__Task brief__: Among the lines of the records below, count those with the word "helps". Reply with that number alone.

[Collected data]
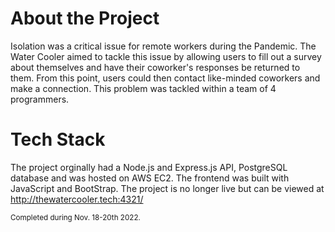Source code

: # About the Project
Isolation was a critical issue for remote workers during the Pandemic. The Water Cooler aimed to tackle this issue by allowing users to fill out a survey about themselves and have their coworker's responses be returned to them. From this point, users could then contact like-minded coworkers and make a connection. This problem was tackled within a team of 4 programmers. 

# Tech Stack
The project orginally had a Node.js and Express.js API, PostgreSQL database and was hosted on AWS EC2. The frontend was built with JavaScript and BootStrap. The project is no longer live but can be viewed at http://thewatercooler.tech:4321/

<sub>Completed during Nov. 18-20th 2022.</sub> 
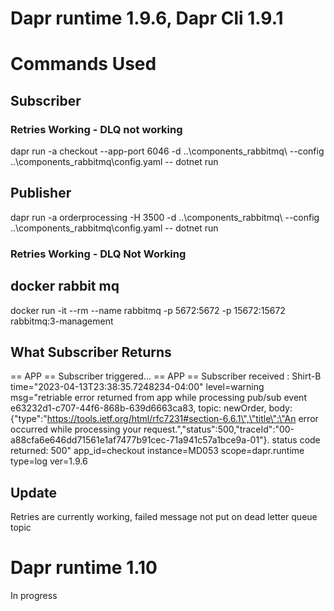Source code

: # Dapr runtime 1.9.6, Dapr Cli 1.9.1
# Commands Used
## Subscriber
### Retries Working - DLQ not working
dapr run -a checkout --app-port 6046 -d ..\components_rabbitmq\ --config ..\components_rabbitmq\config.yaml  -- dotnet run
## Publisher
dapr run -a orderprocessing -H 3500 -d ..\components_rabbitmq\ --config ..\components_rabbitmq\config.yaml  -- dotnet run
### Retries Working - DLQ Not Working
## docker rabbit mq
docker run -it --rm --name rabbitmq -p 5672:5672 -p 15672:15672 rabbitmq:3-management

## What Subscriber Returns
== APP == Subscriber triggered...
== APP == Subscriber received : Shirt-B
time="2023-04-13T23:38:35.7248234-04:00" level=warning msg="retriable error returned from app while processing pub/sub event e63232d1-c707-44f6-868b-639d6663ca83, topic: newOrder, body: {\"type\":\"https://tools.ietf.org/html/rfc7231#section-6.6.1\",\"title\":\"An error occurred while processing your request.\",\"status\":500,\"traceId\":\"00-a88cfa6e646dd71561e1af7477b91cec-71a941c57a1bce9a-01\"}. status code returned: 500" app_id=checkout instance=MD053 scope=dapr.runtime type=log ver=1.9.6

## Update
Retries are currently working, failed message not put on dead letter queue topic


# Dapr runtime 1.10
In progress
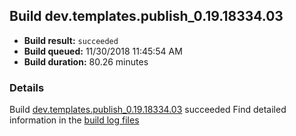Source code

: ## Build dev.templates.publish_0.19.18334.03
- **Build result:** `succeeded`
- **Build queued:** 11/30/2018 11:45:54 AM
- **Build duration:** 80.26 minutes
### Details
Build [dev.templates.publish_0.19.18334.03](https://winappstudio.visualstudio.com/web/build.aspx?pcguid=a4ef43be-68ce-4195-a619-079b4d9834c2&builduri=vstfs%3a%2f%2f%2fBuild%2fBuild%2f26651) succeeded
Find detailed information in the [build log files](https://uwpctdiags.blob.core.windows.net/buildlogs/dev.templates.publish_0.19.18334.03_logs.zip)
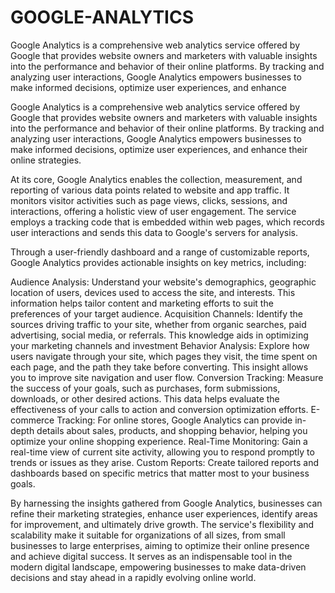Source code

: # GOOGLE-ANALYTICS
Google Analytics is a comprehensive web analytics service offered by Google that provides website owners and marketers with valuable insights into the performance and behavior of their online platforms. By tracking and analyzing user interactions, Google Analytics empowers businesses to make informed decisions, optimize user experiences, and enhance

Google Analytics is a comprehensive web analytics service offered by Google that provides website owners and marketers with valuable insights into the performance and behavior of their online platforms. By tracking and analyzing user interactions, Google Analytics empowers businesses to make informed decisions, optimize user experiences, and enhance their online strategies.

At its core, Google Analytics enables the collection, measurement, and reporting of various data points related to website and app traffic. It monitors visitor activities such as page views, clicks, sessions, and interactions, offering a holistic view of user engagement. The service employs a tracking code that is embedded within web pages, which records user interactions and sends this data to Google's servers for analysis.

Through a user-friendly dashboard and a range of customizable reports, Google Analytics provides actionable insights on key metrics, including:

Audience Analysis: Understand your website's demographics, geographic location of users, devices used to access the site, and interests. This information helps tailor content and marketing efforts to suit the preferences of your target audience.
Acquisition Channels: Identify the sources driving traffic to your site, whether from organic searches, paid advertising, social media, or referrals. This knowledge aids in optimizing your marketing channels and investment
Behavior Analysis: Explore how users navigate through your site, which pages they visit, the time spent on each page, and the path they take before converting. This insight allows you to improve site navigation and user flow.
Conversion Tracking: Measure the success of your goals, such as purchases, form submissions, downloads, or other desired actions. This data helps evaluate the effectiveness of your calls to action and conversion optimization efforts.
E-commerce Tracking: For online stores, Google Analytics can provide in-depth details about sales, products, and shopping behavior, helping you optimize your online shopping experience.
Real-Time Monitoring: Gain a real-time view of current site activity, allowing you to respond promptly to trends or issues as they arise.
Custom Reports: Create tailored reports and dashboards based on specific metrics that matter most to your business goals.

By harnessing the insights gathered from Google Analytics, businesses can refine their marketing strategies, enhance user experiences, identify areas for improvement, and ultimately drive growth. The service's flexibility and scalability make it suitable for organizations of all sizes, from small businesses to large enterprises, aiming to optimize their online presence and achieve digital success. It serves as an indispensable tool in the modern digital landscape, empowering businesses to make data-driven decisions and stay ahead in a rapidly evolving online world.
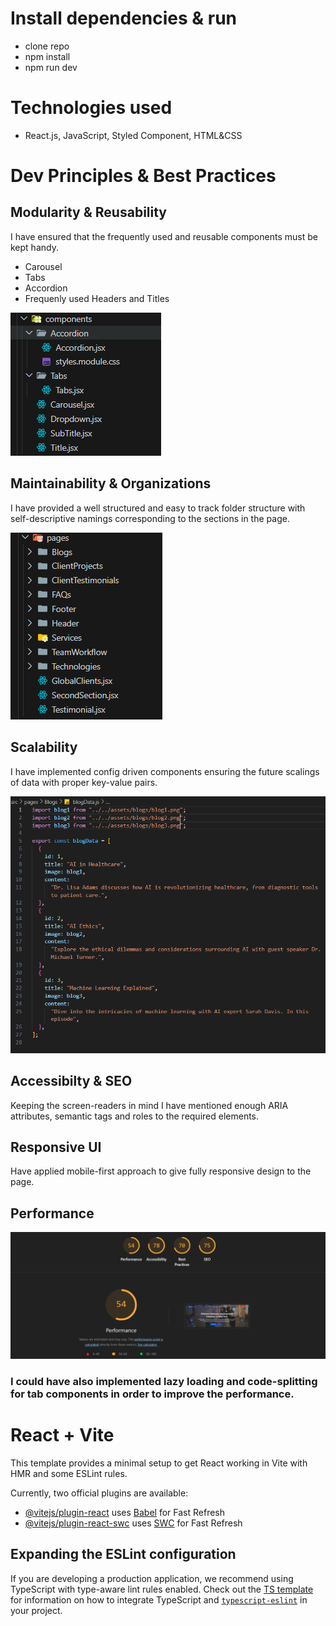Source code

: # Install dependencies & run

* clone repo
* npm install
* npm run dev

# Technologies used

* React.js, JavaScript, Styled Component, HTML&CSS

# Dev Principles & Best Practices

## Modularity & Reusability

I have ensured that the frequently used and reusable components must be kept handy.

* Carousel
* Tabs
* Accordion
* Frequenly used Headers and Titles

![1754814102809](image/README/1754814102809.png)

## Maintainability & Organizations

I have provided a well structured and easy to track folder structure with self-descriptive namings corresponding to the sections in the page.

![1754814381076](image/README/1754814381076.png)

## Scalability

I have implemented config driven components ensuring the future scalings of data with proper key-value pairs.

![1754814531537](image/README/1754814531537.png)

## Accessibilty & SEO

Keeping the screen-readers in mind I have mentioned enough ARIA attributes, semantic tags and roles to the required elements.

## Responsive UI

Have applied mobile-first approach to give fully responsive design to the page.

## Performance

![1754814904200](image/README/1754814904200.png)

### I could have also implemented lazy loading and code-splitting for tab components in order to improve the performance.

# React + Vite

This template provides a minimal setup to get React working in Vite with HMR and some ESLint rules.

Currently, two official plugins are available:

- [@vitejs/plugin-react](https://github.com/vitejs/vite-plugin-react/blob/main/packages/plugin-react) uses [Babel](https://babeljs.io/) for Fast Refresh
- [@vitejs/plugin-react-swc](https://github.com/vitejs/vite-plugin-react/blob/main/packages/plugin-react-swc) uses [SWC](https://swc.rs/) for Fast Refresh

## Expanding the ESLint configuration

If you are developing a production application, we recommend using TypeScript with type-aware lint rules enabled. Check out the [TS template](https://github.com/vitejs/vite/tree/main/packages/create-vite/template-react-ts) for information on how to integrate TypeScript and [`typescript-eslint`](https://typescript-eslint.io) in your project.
...
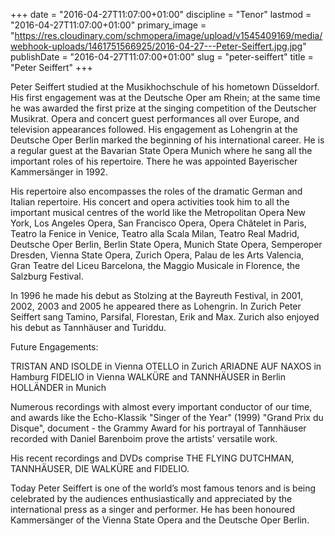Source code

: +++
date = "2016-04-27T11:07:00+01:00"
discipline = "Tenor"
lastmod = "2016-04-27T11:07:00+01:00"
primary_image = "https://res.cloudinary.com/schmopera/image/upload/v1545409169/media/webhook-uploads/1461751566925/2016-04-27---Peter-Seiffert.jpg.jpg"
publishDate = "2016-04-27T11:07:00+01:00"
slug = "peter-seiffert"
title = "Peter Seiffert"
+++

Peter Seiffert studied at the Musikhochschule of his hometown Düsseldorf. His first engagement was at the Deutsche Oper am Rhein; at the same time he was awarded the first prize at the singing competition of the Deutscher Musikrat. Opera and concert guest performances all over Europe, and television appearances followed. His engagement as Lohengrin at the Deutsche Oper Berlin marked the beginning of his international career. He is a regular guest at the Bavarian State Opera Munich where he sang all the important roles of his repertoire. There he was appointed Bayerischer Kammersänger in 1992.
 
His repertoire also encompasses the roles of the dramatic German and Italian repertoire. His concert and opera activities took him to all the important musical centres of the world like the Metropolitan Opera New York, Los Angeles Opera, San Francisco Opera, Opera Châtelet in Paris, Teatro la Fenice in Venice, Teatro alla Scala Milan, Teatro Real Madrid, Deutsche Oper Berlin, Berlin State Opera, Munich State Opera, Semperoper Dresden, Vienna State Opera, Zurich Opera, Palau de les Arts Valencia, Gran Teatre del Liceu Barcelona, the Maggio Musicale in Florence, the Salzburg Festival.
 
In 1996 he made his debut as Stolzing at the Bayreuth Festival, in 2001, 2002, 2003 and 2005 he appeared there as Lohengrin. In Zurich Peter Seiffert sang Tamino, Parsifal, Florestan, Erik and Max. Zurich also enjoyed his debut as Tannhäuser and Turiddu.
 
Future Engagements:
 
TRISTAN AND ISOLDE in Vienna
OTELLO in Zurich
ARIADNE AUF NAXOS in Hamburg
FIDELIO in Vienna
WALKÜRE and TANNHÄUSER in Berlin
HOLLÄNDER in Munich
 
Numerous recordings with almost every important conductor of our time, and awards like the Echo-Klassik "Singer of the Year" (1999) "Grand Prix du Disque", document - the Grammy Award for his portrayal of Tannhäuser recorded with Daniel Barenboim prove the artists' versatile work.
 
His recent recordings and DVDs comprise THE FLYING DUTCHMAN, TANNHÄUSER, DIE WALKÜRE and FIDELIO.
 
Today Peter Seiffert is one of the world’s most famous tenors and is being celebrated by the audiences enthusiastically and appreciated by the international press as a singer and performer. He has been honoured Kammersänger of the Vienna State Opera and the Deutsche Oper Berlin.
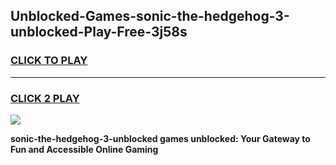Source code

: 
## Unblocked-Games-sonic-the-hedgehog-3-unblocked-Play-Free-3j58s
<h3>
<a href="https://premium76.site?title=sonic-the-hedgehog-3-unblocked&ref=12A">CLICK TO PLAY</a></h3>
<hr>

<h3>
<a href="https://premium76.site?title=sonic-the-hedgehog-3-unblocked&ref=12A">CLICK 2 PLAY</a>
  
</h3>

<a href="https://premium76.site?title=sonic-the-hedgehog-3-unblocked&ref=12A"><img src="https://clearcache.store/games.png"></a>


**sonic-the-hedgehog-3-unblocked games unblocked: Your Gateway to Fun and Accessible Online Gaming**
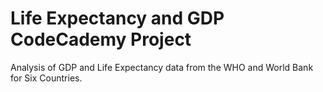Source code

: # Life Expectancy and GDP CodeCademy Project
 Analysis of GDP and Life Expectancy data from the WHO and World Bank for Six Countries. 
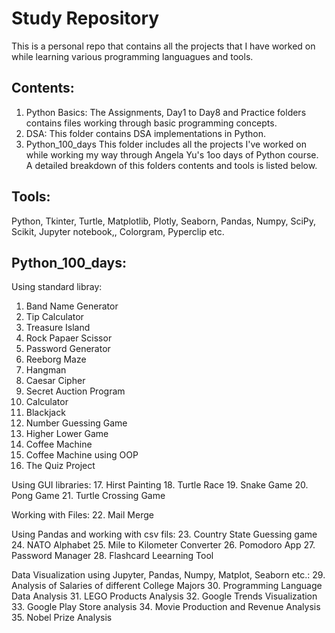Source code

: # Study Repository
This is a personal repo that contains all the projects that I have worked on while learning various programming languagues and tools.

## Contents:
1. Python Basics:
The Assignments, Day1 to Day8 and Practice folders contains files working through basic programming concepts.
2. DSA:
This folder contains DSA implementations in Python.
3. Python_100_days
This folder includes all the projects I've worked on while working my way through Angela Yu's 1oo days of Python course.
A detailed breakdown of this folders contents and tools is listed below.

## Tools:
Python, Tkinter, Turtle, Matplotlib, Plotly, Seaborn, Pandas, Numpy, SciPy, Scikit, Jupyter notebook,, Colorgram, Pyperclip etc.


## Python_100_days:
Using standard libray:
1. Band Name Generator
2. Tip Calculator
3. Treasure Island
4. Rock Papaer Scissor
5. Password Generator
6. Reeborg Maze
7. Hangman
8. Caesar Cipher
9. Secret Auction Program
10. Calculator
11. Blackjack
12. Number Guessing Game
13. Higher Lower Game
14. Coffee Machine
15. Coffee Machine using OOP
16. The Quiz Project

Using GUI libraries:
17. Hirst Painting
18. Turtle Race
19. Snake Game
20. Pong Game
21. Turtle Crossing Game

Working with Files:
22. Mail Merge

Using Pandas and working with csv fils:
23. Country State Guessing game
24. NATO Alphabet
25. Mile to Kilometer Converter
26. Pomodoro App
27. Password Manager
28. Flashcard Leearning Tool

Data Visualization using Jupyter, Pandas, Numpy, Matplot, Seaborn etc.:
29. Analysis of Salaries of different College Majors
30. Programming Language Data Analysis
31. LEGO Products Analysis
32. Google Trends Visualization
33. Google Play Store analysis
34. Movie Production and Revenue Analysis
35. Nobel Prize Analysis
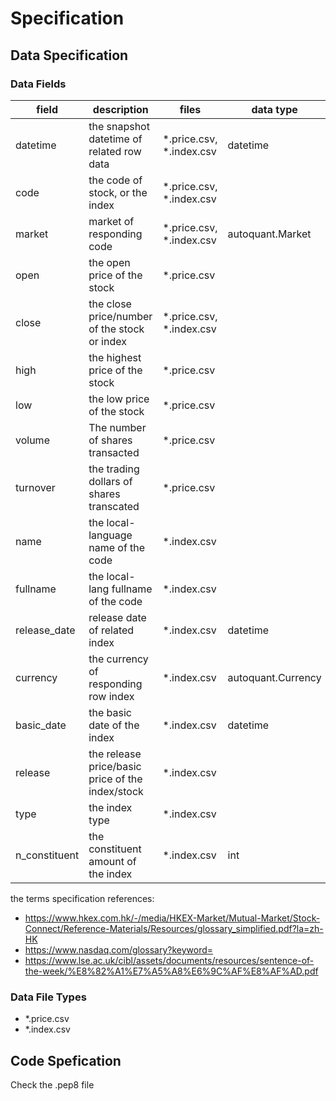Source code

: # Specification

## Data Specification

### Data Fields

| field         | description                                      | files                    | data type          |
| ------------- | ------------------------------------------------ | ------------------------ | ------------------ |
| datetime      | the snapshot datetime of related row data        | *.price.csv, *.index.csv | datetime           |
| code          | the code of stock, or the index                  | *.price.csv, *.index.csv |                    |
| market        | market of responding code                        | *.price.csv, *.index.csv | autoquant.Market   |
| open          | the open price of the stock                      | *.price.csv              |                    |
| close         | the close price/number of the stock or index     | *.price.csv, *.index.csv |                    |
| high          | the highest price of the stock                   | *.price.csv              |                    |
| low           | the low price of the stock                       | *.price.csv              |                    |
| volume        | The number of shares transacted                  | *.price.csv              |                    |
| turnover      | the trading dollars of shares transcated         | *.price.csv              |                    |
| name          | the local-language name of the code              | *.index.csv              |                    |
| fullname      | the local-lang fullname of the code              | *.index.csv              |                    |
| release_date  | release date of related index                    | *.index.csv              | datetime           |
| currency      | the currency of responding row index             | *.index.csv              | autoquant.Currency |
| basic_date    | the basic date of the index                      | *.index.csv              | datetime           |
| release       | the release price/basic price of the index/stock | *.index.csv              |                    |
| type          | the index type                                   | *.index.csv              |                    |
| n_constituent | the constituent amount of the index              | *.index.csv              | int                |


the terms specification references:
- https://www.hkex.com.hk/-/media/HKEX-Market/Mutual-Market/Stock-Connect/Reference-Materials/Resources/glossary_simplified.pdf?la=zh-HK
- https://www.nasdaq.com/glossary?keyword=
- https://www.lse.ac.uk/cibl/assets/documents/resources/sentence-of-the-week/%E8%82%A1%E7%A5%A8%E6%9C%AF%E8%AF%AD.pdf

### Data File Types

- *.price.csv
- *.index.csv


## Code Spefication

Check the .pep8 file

__Written solution__: 2